As a species, we often don’t even know that we are in a hot box or a dangerous cave. The stress of modern life is ubiquitous, so a change of environment may not even seem like an option. And, of course, not everyone can get away from their circumstances or difficulties. Not everyone has easy access to pristine natural places. Many can’t afford to travel to a place with fresh air and water.
I hope that the steps I teach here for connecting with the living earth will open doors for everyone. The sunlight, the movement of air, the presence of the earth that is solid and stable even in asphalt, the dandelion coming up through a crack in the pavement, all can be entries into a wilder, more conscious, more awakened life.
Learning to Soar
The highest spiritual practice is self-observation without judgment. SWAMI KRIPALU
One of the cornerstones of yoga is the practice of cultivating witness consciousness, which in the Kripalu Yoga tradition is a practice of self-observation without judgment.
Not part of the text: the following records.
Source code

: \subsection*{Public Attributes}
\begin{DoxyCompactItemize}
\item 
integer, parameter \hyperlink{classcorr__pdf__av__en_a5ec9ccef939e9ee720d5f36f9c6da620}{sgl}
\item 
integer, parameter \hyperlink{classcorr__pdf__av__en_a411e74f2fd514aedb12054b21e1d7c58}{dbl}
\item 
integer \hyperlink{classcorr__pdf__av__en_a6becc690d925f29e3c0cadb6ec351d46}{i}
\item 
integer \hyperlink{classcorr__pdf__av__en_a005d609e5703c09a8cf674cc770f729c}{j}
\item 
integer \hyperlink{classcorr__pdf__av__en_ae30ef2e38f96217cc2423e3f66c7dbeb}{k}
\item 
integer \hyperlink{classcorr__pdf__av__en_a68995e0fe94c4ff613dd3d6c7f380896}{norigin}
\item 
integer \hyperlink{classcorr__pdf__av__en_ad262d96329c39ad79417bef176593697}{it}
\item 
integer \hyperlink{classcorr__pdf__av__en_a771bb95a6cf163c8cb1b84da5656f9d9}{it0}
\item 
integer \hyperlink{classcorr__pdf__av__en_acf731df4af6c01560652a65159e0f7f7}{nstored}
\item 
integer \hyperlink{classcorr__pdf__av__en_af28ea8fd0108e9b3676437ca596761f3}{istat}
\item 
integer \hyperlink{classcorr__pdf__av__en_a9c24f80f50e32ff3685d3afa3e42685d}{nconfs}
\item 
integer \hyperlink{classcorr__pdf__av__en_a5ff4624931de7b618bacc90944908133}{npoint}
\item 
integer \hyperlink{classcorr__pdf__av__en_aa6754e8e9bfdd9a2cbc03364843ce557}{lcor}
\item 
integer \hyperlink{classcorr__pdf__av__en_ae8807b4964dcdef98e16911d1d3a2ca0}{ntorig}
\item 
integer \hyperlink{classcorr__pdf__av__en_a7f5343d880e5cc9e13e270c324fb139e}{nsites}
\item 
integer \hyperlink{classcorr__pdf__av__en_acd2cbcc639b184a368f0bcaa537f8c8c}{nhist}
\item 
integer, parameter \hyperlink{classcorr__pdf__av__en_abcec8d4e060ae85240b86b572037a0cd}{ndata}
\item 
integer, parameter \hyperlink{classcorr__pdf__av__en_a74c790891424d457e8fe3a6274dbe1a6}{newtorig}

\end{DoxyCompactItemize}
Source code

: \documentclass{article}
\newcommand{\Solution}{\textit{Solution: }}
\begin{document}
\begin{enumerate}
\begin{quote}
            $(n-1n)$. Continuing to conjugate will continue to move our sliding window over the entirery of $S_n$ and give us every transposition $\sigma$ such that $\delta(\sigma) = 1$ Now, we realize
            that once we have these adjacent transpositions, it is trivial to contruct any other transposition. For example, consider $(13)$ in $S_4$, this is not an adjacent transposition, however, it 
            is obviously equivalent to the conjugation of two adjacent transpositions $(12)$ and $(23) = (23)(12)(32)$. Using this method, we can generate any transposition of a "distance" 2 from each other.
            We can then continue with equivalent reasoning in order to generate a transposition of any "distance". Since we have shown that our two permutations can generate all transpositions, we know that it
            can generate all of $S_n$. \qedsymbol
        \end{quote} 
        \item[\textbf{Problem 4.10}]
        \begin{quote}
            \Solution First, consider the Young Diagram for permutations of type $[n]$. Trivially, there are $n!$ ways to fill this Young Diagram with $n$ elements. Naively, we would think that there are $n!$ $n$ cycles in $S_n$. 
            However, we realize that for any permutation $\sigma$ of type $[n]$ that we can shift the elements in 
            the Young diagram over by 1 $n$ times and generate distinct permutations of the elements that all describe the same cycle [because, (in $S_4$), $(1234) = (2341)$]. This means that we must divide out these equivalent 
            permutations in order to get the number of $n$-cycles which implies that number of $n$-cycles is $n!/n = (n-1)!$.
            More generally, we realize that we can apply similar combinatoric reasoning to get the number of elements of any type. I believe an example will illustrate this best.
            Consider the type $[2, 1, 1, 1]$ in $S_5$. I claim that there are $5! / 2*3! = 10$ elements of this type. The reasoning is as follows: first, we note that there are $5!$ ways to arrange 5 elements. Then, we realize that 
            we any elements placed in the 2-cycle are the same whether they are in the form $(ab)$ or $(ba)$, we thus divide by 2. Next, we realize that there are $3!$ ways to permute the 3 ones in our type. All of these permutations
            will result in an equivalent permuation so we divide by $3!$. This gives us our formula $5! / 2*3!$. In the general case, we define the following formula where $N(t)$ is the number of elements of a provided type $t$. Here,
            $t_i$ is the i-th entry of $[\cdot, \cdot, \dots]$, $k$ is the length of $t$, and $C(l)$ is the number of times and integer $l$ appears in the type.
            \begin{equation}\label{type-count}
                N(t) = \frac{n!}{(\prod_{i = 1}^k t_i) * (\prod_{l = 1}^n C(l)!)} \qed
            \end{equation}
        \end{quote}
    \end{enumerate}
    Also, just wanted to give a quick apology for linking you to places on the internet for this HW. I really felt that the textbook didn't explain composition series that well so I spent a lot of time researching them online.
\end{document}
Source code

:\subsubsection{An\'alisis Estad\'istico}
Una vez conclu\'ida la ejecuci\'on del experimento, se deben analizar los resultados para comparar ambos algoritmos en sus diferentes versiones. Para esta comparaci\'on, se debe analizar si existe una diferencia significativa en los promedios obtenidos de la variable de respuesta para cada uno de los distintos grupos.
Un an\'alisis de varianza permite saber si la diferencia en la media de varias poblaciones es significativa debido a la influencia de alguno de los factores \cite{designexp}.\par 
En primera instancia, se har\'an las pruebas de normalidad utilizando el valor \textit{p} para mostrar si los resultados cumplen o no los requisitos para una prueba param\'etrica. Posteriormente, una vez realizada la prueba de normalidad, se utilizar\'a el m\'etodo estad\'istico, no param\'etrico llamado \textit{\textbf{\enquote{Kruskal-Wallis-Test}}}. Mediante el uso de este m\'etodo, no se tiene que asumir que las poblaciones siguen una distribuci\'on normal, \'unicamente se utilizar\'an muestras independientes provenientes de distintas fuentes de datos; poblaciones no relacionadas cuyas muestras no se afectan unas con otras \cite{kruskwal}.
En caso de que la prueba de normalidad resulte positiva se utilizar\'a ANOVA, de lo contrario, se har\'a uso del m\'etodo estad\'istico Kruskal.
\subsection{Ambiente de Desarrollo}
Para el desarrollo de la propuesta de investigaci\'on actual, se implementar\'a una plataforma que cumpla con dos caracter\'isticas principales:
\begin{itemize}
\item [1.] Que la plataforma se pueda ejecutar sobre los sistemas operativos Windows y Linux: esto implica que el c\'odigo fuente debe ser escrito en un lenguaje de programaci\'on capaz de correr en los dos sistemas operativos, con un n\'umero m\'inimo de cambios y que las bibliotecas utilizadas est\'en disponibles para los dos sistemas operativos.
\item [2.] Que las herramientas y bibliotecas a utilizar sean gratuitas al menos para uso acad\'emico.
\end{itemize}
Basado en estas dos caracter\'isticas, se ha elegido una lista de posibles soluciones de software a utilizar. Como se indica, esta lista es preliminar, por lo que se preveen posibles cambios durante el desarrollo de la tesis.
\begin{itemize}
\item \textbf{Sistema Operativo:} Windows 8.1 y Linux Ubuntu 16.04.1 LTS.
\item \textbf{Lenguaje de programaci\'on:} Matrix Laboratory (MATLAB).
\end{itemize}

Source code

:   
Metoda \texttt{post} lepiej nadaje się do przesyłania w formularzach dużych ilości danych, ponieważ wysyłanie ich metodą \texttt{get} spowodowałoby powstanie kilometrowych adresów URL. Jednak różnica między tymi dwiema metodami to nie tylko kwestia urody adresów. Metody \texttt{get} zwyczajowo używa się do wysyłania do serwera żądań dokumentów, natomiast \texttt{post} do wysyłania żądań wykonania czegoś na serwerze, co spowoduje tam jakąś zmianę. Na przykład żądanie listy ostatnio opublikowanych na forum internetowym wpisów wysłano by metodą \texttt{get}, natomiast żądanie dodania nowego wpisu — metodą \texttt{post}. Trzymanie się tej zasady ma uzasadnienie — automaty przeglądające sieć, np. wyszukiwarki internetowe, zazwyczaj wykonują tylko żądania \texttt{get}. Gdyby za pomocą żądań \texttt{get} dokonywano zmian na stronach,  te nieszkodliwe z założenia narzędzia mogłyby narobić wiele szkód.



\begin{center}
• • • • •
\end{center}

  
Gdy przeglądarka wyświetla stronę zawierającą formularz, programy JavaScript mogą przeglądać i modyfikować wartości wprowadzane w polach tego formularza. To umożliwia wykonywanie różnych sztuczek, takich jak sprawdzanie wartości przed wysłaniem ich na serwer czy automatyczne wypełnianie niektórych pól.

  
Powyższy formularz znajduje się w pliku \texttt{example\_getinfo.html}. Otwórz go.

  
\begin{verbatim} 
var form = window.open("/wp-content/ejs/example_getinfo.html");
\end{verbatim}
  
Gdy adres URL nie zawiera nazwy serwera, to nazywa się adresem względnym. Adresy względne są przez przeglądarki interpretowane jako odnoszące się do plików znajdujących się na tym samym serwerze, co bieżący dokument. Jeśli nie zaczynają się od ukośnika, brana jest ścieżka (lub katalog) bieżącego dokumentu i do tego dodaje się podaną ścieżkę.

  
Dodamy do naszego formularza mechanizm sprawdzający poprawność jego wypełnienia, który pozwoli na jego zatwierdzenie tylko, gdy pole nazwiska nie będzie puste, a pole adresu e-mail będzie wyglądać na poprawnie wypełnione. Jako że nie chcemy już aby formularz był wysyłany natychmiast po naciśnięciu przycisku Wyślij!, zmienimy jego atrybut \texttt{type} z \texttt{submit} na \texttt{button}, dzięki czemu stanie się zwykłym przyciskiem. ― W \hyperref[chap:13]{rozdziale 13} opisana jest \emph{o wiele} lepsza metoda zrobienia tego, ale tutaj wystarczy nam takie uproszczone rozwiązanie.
The witness is our ability to watch our own bodily sensations, urges, thoughts, feelings, and mental stories without judgment or reactivity. It’s not that you stop feeling; quite the opposite, it’s that you make the choice to feel fully. You choose to breathe into whatever may be happening right now rather than distracting yourself from it. In many indigenous cultures, this level of consciousness is associated with birds who soar, such as the condor, eagle, and hawk. Cultivating this objective state of awareness is at the heart of mindfulness practice, and it is also a powerful tool in our work to become intimate with the living earth.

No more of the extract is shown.